Helaas bleek het door Munch gebruikte cadmiumgeel minder stabiel dan gedacht. In de versie van De Schreeuw die hij rond 1910 maakte, en die in het Nationaal Museum in Oslo hangt, is het geel in de lucht en in de nek van de persoon valig wit geworden. En in het water is het dik aangebrachte cadmiumgeel gaan schilferen, zo schreven chemici die de verf onderzochten, en vier jaar geleden hun resultaten in Science Advances presenteerden.

Munch blijkt twee soorten cadmiumgeel te hebben gebruikt. In een ervan was het cadmiumsulfide slecht gekristalliseerd. Bij hoge luchtvochtigheid en afwezigheid van licht bleek het te oxideren tot cadiumsulfaat en -sulfiet. Deze degradatie van cadmiumgeel is ook aangetoond in werken van Matisse, Van Gogh, Miró, Picasso en James Ensor.

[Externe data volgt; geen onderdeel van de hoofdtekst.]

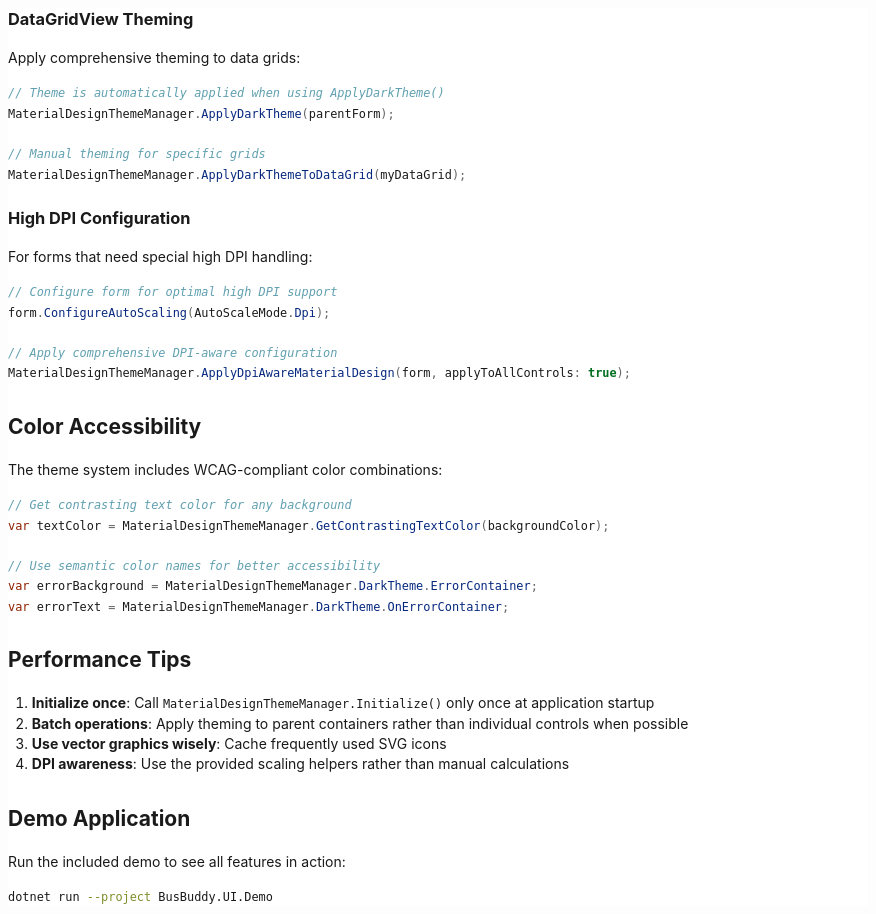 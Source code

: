 ### DataGridView Theming

Apply comprehensive theming to data grids:

```csharp
// Theme is automatically applied when using ApplyDarkTheme()
MaterialDesignThemeManager.ApplyDarkTheme(parentForm);

// Manual theming for specific grids
MaterialDesignThemeManager.ApplyDarkThemeToDataGrid(myDataGrid);
```

### High DPI Configuration

For forms that need special high DPI handling:

```csharp
// Configure form for optimal high DPI support
form.ConfigureAutoScaling(AutoScaleMode.Dpi);

// Apply comprehensive DPI-aware configuration
MaterialDesignThemeManager.ApplyDpiAwareMaterialDesign(form, applyToAllControls: true);
```

## Color Accessibility

The theme system includes WCAG-compliant color combinations:

```csharp
// Get contrasting text color for any background
var textColor = MaterialDesignThemeManager.GetContrastingTextColor(backgroundColor);

// Use semantic color names for better accessibility
var errorBackground = MaterialDesignThemeManager.DarkTheme.ErrorContainer;
var errorText = MaterialDesignThemeManager.DarkTheme.OnErrorContainer;
```

## Performance Tips

1. **Initialize once**: Call `MaterialDesignThemeManager.Initialize()` only once at application startup
2. **Batch operations**: Apply theming to parent containers rather than individual controls when possible
3. **Use vector graphics wisely**: Cache frequently used SVG icons
4. **DPI awareness**: Use the provided scaling helpers rather than manual calculations

## Demo Application

Run the included demo to see all features in action:

```bash
dotnet run --project BusBuddy.UI.Demo
```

En dat terwijl het pigment nog zo was aangeprezen door Friedrich Stromeyer, hoogleraar metallurgie aan de universiteit van Göttingen en ontdekker van het element cadmium. Stromeyer had in 1817 een verdacht zinkoxide toegestuurd gekregen van farmaceutisch inspecteur J.C.H. Roloff – zinkoxide was destijds als medicijn vrij verkrijgbaar. Stromeyer vond in het monster een nog niet eerder beschreven element. Hij gaf het de naam cadmium, naar het zinkerts calamine, dat ook wel cadmia fornacea werd genoemd. Een jaar later ontstond een vete tussen zeker zes andere mannen die claimden de ontdekker van het element te zijn. Op zijn elementenwebsite schrijft historicus Peter van der Krogt dat de geschiedenis van de ontdekking van cadmium „nogal moeilijk” is.

Herlaadbare batterijen

In zuivere vorm is cadmium een zacht, zilverwit metaal. Vaak komt het als bijproduct mee bij het mijnen van zinkertsen. Cadmium is toegepast in herlaadbare nikkel-cadmiumbatterijen, maar die worden langzaam vervangen door nikkel-metaalhydride en lithium-ionbatterijen. Het element wordt ook veel toegepast in coatings die ijzer en staal tegen corrosie beschermen. En in de regelstaven in kerncentrales, om de splijtingsreactie te reguleren.

En cadmium is toxisch. Dat kwam halverwege vorige eeuw aan het licht toen in de buurt van de Kamioka-zinkmijn in Centraal-Japan bij veel mensen de nieren aangetast en de botten broos bleken. De lokale arts Noboru Hagino wist na onderzoek aan te tonen dat cadmium de oorzaak was, en dat mensen het via de rijst, die in vervuilde bodem werd verbouwd, binnenkregen.

Naast botten en nieren kan cadmium ook de longen aantasten. En het staat te boek als kankerverwekkend. Drie jaar geleden heeft de Europese voedselveiligheidautoriteit (EFSA) het maximale toelaatbare niveau voor cadmium in een hele serie voedingsmiddelen verlaagd dan wel vastgesteld, waaronder allerlei fruit, groente en noten, maar ook bijvoorbeeld chocolade en babyvoeding.